Because children in this world are hungry.
Because wars wage across the face of the earth.
Because people die.
And that is why Jesus calls Mary’s name; that is why God calls our names. Because he walked out of the tomb to bear witness to the fact that death does not have the final say. That God has unleashed a new creation with the Resurrection of Jesus.
“Mary”, he calls out. She turns around, away from the empty tomb, away from her tears, away from discarded grave clothes, and toward the living Christ.
But she can’t hang on to him in that moment. Because the story is still unfolding. There is work to do. She is instructed to proclaim the Resurrection to a hurting world, where people weep and suffer and worry. She is instructed to proclaim the good news of the resurrection and she does.
“I have seen the Lord!”
We’re gathered here 2,000 years later because this woman told people when she saw God.
It matters that you tell people when you have seen God, because all these years later, we’re still telling her story, even though in this text, at least, Mary’s best qualification for the job of evangelist seems to be that she recognized his voice when he called her name.

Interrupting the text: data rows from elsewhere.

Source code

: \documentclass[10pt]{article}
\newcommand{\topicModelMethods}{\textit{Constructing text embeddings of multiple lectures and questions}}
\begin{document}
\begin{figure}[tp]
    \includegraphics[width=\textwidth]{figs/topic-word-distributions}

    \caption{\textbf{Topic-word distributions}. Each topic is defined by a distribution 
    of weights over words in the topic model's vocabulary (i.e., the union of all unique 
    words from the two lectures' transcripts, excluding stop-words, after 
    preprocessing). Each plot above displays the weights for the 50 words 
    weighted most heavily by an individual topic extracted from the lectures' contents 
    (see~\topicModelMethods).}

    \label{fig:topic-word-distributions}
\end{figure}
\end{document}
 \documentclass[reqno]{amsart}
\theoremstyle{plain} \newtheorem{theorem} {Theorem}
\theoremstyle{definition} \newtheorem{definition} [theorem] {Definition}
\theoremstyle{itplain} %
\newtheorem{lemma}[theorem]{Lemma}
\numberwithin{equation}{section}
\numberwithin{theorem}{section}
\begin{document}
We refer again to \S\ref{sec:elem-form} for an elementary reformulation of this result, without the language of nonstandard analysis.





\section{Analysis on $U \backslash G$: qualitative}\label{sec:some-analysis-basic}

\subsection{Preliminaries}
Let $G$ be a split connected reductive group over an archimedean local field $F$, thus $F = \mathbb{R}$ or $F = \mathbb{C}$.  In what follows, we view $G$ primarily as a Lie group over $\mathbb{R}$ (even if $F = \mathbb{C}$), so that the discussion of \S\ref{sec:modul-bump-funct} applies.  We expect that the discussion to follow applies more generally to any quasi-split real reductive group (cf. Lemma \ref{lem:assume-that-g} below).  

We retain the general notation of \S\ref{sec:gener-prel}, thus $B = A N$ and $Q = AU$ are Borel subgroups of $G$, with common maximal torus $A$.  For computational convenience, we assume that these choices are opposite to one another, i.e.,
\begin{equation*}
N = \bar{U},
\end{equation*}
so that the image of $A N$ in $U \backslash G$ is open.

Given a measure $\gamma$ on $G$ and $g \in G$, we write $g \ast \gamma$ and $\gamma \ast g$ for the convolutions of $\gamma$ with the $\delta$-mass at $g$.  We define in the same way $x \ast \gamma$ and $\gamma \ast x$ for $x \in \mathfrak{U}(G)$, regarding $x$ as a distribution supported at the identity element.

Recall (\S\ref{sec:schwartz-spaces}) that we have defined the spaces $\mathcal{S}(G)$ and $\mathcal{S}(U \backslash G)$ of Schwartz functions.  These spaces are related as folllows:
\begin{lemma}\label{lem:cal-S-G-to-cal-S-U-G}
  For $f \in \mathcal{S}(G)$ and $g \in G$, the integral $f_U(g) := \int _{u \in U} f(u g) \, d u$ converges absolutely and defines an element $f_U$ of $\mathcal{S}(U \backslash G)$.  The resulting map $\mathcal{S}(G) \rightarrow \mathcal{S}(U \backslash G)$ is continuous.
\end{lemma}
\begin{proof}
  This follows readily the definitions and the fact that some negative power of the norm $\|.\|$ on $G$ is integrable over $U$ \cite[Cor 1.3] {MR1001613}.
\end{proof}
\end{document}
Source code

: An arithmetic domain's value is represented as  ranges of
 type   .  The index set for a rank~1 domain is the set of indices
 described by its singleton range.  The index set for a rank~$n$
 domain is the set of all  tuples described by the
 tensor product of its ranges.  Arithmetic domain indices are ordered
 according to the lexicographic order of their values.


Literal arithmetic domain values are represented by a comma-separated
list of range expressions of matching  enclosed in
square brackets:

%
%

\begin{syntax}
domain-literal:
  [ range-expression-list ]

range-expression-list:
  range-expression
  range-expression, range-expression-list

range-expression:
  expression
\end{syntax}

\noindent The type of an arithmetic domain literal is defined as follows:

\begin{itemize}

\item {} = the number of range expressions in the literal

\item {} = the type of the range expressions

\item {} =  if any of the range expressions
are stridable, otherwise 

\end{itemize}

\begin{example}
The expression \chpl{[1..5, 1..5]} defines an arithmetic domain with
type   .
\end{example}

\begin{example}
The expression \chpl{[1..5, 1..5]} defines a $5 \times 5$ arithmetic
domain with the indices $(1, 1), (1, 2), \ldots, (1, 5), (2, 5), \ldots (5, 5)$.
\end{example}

And so, like Mary, the church is called to bear witness to where we have seen God.
Just as Mary couldn’t hang on to the resurrected Jesus in the garden, we can’t leave it there either. Because God’s new creation is still in process and there is a world out there that needs to hear a message of hope instead of the world’s message of fear and anxiety. We can’t just stop on Easter morning. We have Good News to share!
The prophet Isaiah also gives us a glimpse of this new creation, this world God is bringing about. Isaiah was speaking to people who knew about exile, so he describes a world where you, and not some Assyrian invader, get to eat the crops you plant. A world where you get to live in the house you built. A world where children will not be born for calamity, but will live good and long lives—where a 100 year old person will be considered a teenager.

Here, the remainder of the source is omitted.